Un point de vue partagé par Gérald Vernez, chef de la cyberdéfense de l’armée suisse et membre de l’Académie. Il précise toutefois « [qu’]il est primordial de faire la distinction entre les besoins réellement vitaux, importants et secondaires. » Le risque d’infrastructures de santé prises en otage de leur dépendance numérique est à anticiper. Il faut d’abord protéger les éléments critiques, tel que l’approvisionnement électrique, les réseaux de communication. Sans eux, pas de santé numérique. C’est à ce niveau critique que l’armée doit jouer son rôle, pour déployer des moyens dont le civil ne dispose pas. De même dans le respect du principe de subsidiarité, la sécurisation en termes de besoins opérationnels quotidien revient aux acteurs civils.

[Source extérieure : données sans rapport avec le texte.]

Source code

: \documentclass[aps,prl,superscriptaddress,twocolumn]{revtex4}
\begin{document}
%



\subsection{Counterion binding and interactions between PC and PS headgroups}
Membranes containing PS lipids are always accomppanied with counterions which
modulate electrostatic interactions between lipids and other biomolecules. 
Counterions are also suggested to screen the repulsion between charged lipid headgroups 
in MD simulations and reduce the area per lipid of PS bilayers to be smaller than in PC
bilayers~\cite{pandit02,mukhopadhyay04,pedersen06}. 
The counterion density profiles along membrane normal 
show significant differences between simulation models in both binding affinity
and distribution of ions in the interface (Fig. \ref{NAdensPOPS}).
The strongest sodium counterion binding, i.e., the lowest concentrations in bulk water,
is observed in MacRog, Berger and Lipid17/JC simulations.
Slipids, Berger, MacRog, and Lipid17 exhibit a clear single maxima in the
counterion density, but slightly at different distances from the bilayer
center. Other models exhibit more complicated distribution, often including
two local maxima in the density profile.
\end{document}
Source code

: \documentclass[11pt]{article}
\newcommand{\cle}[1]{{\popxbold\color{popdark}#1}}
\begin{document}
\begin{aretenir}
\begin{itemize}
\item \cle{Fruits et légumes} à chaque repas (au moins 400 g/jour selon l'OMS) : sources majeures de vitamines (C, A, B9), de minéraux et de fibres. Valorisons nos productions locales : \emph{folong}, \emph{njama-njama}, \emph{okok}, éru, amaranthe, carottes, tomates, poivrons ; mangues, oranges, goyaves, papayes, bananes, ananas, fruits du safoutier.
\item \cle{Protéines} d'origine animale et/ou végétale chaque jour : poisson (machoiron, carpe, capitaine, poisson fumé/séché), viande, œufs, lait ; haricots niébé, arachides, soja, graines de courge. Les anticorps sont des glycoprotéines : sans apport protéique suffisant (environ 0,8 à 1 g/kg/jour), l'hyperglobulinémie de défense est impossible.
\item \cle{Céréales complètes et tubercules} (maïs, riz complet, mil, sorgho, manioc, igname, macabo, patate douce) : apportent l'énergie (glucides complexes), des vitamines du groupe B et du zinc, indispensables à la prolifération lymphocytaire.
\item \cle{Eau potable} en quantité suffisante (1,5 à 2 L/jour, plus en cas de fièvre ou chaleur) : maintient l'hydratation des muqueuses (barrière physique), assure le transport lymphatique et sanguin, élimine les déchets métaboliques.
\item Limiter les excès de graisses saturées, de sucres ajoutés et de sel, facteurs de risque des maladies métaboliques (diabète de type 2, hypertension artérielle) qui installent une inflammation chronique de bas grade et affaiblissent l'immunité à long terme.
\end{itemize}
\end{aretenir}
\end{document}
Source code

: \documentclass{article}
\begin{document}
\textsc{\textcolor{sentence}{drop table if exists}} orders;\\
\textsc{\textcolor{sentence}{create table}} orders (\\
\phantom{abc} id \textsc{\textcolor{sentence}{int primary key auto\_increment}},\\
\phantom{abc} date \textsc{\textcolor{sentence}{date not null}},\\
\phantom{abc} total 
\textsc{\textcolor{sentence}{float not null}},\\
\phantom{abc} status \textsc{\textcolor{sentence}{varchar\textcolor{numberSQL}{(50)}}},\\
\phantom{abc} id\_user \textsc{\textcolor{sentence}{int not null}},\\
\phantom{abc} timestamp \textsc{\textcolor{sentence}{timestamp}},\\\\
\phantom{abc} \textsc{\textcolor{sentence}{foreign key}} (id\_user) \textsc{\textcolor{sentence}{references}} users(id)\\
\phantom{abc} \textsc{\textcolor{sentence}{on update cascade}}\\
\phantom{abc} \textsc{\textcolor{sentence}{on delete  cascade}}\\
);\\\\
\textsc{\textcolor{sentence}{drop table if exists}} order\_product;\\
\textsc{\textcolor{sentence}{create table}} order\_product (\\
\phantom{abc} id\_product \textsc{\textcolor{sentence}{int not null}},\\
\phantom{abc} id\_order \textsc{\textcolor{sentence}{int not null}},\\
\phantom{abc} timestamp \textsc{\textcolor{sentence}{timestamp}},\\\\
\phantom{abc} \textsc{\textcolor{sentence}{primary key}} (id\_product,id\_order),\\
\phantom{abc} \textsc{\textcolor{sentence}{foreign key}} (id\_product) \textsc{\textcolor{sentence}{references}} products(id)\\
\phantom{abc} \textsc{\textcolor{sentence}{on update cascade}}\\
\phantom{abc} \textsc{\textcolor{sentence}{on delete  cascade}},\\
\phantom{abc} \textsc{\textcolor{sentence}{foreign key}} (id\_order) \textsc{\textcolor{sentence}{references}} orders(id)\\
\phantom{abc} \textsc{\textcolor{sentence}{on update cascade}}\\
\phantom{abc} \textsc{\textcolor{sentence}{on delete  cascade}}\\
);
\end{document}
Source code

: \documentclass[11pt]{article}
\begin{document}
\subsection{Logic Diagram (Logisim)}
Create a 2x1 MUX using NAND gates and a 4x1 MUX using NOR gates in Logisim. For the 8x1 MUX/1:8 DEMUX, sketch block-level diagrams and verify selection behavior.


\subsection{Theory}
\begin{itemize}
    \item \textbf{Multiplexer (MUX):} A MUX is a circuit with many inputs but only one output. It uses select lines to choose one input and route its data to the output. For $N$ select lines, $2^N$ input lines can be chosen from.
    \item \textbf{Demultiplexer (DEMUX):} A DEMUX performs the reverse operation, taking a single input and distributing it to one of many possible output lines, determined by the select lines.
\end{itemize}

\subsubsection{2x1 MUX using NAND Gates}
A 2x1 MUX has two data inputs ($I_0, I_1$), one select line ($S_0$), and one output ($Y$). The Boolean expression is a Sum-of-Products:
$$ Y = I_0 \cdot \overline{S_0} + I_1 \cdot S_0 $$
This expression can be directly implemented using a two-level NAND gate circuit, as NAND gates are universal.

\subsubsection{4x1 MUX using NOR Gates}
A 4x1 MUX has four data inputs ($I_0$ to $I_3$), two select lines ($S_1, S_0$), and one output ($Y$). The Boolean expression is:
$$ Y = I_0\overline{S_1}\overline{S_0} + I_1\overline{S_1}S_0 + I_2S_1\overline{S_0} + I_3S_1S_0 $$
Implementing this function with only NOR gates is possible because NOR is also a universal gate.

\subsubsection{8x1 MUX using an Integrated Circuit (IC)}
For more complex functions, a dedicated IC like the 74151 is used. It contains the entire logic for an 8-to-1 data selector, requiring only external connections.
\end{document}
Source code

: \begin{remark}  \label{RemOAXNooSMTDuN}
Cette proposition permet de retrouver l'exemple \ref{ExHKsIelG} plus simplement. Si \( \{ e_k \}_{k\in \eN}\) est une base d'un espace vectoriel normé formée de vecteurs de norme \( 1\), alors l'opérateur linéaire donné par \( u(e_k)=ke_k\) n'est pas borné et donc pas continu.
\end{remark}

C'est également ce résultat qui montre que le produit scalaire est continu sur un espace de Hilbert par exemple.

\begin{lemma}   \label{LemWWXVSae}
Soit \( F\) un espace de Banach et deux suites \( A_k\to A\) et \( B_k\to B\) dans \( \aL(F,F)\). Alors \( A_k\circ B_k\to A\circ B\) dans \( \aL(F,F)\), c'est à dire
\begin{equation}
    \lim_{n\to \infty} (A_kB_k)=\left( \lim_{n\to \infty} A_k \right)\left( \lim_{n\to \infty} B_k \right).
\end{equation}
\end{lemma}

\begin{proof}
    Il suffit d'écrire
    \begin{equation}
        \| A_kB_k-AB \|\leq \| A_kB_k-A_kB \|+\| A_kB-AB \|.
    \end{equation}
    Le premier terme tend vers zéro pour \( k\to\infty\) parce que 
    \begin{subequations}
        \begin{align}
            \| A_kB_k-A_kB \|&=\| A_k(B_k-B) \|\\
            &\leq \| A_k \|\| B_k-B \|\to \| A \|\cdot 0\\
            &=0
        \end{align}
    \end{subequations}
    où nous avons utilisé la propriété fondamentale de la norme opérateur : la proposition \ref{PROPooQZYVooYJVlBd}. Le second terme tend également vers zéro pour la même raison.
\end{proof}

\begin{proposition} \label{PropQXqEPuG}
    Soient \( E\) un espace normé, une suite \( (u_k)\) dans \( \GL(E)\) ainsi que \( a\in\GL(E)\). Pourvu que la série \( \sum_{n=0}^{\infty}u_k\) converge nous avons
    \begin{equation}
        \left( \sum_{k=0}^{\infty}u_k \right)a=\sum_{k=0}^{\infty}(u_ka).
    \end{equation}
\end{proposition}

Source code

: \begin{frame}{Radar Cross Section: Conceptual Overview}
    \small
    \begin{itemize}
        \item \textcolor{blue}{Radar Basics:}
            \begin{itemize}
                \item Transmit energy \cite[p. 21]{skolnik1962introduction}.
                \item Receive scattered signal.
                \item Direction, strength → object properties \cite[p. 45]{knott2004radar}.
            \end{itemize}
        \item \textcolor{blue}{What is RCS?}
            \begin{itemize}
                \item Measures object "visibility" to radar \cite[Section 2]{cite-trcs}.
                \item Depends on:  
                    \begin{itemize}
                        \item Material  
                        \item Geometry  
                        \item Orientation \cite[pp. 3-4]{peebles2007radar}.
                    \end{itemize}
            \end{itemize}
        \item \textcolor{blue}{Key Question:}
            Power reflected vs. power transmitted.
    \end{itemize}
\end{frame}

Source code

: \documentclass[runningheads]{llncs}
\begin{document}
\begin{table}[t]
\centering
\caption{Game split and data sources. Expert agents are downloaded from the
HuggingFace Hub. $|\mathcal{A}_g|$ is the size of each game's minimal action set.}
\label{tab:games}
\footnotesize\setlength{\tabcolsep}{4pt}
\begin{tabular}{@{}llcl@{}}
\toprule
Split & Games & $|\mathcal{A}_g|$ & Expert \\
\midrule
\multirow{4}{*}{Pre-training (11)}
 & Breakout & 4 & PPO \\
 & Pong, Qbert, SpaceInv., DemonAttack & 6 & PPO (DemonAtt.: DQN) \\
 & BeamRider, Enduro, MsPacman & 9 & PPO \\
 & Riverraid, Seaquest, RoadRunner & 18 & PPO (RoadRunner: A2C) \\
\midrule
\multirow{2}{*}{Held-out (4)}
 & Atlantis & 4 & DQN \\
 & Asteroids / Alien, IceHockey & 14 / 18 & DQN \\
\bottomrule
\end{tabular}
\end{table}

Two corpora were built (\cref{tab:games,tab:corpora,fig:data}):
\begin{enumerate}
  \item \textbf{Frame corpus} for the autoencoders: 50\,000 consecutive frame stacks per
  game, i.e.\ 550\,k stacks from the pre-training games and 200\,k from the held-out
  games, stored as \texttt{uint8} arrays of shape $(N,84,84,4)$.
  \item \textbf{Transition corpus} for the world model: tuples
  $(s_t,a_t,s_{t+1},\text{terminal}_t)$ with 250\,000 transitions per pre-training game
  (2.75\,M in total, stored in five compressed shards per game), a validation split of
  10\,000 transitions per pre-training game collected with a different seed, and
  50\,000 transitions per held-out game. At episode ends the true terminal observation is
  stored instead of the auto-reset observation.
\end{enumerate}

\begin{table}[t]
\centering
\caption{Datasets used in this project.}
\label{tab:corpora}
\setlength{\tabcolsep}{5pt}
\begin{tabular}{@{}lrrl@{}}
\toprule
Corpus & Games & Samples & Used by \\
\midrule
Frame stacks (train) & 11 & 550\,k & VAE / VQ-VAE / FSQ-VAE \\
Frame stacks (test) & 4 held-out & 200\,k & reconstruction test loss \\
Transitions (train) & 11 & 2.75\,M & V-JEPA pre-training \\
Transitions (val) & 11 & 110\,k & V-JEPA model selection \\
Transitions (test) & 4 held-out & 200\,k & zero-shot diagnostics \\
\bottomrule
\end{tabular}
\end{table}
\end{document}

L’entraînement et la préparation jouent dans ce cadre un rôle important dans la maîtrise des risques. Ainsi, Eric Stumpp d’IBM Security explique comment la création d’environnements virtuels simulant la survenue d’une cyberattaque permet d’en observer les effets tant sur les infrastructures informatiques que sur les réactions humaines. La sécurité numérique et son pendant humain doivent être intégrés dès le départ dans la conception de solutions et à plus forte raison dans le domaine des infrastructures de santé.
Si la santé numérique est en premier lieu perçue comme un risque devant être évalué et maîtrisé, il convient également de noter le potentiel d’innovation dont dispose ce domaine. En effet, comme mentionné par Christian Lovis et relevé par d’autres intervenants du forum, une convergence entre le digital et le biologique est à prévoir. Inclure la dimension sécuritaire permettra d’exploiter d’autant mieux tout le potentiel de cette convergence.
A relever également le caractère fédérateur de la santé numérique. Comme le mentionne Pascal Lamia, directeur de la Centrale d'enregistrement et d'analyse pour la sûreté de l'information MELANI, les hôpitaux ont aujourd’hui la possibilité d’être intégrés gratuitement sur une base volontaire dans un dispositif d’évaluation cyber au niveau national. Il s'agit d’une approche innovante pour répondre aux défis du système politique fédéral face à des risques globalisés et pouvant toucher chacun.
Grâce au traitement de l'information, la santé numérique sera la base de la médecine de demain : prédictive, personnalisée, préventive et participative. Dans cette perspective et dans un monde qui prône à la fois l'open data et la protection des données médicales, il est nécessaire de repenser la gestion de l'information et des données. Cela passe aussi par le fait de favoriser la formation et de développer les compétences qui permettront de faire face à ces risques.
Au niveau fédéral, les pouvoirs publics traitent ces questions relatives à la santé numérique et la sécurité dans le cadre du déploiement du dossier électronique du patient et, au niveau cantonal, il est prévu de développer la coordination entre les acteurs sur ce thème.
Les participants du Forum Santé numérique et sécurité 2018 se sont donnés rendez-vous dans une année au Campus Biotech pour apprécier les avancées réalisées dans ce domaine.